By John Cook (Excerpt)
Gawker
Apr 28 2009
ABC News' Brian Ross styles himself a gumshoe of the old-school, and his network calls him "one of the most honored and respected journalists in the country." So why is he wrong so often?
Ross is the guy who breathlessly announced that he had the phone records of Deborah Jeane Palfrey—a.k.a. the Washington Madam—only to come up with the names of two lousy low-level clients in a much-hyped sweeps-month 20/20 investigation that went nowhere. For years he relied on Alexis Debat—an ABC News consultant who was revealed in 2007 to have concocted fake interviews with American politicians for publication in a French journal—for stories ranging from secret U.S. operations in Iran to Americans joining the Taliban. (ABC News says those stories were still true.) He's the guy who reported inaccurately in 2001, in the aftermath of the anthrax attacks, that the anthrax letters contained a "potent additive...known to have been used by only one country in producing biochemical weapons - Iraq." And he's the guy who, just last week, falsely accused Robert F. Kennedy Jr. of calling Barack Obama an "indentured servant" to the coal industry by taking a quote from his interview with Kennedy dramatically out of context.
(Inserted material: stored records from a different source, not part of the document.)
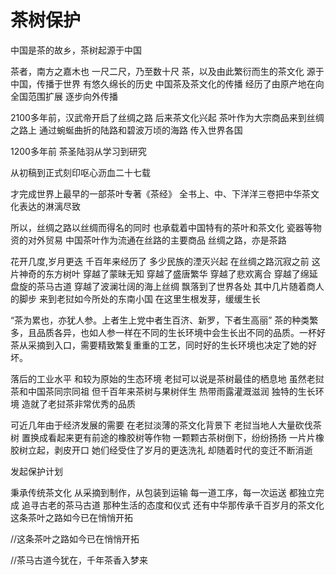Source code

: # 茶树保护

中国是茶的故乡，茶树起源于中国

茶者，南方之嘉木也
一尺二尺，乃至数十尺
茶，以及由此繁衍而生的茶文化
源于中国，传播于世界
有悠久绵长的历史
中国茶及茶文化的传播
经历了由原产地在向全国范围扩展
逐步向外传播

2100多年前，汉武帝开启了丝绸之路
后来茶文化兴起
茶叶作为大宗商品来到丝绸之路上
通过蜿蜒曲折的陆路和碧波万顷的海路
传入世界各国

1200多年前
茶圣陆羽从学习到研究

从初稿到正式刻印呕心沥血二十七载

才完成世界上最早的一部茶叶专著《茶经》
全书上、中、下洋洋三卷把中华茶文化表达的淋漓尽致

所以，丝绸之路以丝绸而得名的同时
也承载着中国特有的茶叶和茶文化
瓷器等物资的对外贸易
中国茶叶作为流通在丝路的主要商品
丝绸之路，亦是茶路

花开几度,岁月更迭
千百年来经历了
多少民族的湮灭兴起
在丝绸之路沉寂之前
这片神奇的东方树叶
穿越了蒙昧无知
穿越了盛唐繁华
穿越了悲欢离合
穿越了绵延盘旋的茶马古道
穿越了波澜壮阔的海上丝绸
飘落到了世界各处
其中几片随着商人的脚步
来到老挝如今所处的东南小国
在这里生根发芽，缓缓生长

“茶为累也，亦犹人参。上者生上党中者生百济、新罗，下者生高丽”
茶的种类繁多，且品质各异，也如人参一样在不同的生长环境中会生长出不同的品质。一杯好茶从采摘到入口，需要精致繁复重重的工艺，同时好的生长环境也决定了她的好坏。

落后的工业水平
和较为原始的生态环境
老挝可以说是茶树最佳的栖息地
虽然老挝茶和中国茶同宗同祖
但千百年来茶树与果树伴生
热带雨露灌溉滋润
独特的生长环境
造就了老挝茶非常优秀的品质

可近几年由于经济发展的需要
在老挝淡薄的茶文化背景下
老挝当地人大量砍伐茶树
置换成看起来更有前途的橡胶树等作物
一颗颗古茶树倒下，纷纷扬扬
一片片橡胶树立起，剥皮开口
她们经受住了岁月的更迭洗礼
却随着时代的变迁不断消逝

发起保护计划

秉承传统茶文化
从采摘到制作，从包装到运输
每一道工序，每一次运送
都独立完成
追寻古老的茶马古道
那种生活的态度和仪式
还有中华那传承千百岁月的茶文化
这条茶叶之路如今已在悄悄开拓

//这条茶叶之路如今已在悄悄开拓

//茶马古道今犹在，千年茶香入梦来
Now Ross has drawn the ire of the New York Times for his 2007 exclusive report featuring former CIA agent John Kiriakou, who came forward on the record to confirm that the CIA had waterboarded suspected terrorist Abu Zubaydah. Kiriakou pointedly used the word "torture" to describe the process but insisted that it was exceedingly limited, and that it worked—Zubaydah started cooperating after one 30-second session, Kiriakou told Ross.
As the New York Times' Brian Stelter and Scott Shane point out, Kiriakou was either lying or didn't know what he was talking about. According to the Department of Justice Office of Legal Counsel memos released this month, Zubaydah was waterboarded 83 times.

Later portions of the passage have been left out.